Lee Child - [Jack Reacher 01-16]
Page 255
“They won’t come back,” Neagley said. “They’d have to be insane to try anything here.”
“I think they are insane,” Reacher said.
He watched and waited, and listened to the clock. He had had enough just before four o’clock. He used the blade of his knife to cut through the accumulation of old white paint and lifted one of the louvers out of the frame. It was a simple length of wood, maybe three feet long, maybe four inches wide, maybe an inch thick. He held it out in front of him like a spear and crawled over and pushed it into the clock mechanism. The gear wheels jammed on it and the clock stopped. He pulled the wood out again and crawled away and slotted it back in the frame. The silence was suddenly deafening.

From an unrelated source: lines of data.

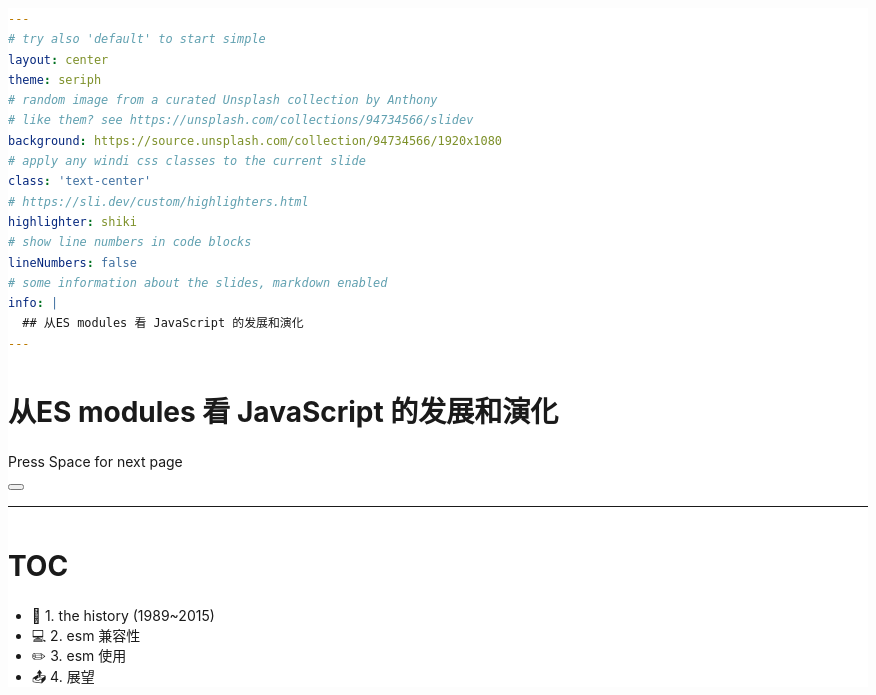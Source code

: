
 ```yaml
---
# try also 'default' to start simple
layout: center
theme: seriph
# random image from a curated Unsplash collection by Anthony
# like them? see https://unsplash.com/collections/94734566/slidev
background: https://source.unsplash.com/collection/94734566/1920x1080
# apply any windi css classes to the current slide
class: 'text-center'
# https://sli.dev/custom/highlighters.html
highlighter: shiki
# show line numbers in code blocks
lineNumbers: false
# some information about the slides, markdown enabled
info: |
  ## 从ES modules 看 JavaScript 的发展和演化
---
```


# 从ES modules 看 JavaScript 的发展和演化

<div class="pt-12">
  <span @click="$slidev.nav.next" class="px-2 py-1 rounded cursor-pointer" hover="bg-white bg-opacity-10">
    Press Space for next page <carbon:arrow-right class="inline"/>
  </span>
</div>

<div class="abs-br m-6 flex gap-2">
  <button @click="$slidev.nav.openInEditor()" title="Open in Editor" class="text-xl icon-btn opacity-50 !border-none !hover:text-white">
    <carbon:edit />
  </button>
  <a href="https://github.com/weiran-zsd/talks" target="_blank" alt="GitHub"
    class="text-xl icon-btn opacity-50 !border-none !hover:text-white">
    <carbon-logo-github />
  </a>
</div>




---

# TOC

- 🎨 1. the history (1989~2015)
- 💻 2. esm 兼容性
- ✏️ 3. esm 使用
- 📤 4. 展望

They watched and waited. It got colder, to the point where they both started shivering. But the silence helped. Suddenly, it helped a lot. Reacher crawled over and checked his partial view to the west again and then crawled back and picked up the map. Stared at it hard, lost in thought. He used his finger and thumb like a compass and measured distances. Forty, eighty, a hundred and twenty, a hundred and sixty miles. Slow, faster, fast, slow. Overall average speed maybe forty. That’s four hours.
“Sun sets in the west,” he said. “Rises in the east.”
“On this planet,” Neagley said.
Then they heard the staircase creak below them. They heard feet on the ladder. The trapdoor lifted an inch and fell back and then crashed all the way open and the vicar put his head up into the bell chamber and stared at the submachine gun pointing at him from one side and the M16 rifle from the other.
“I need to talk to you about those things,” he said. “You can’t expect me to be happy about having weapons in my church.”
He stood there on the ladder, looking like a severed head. Reacher laid the M16 back on the floor. The vicar stepped up another rung.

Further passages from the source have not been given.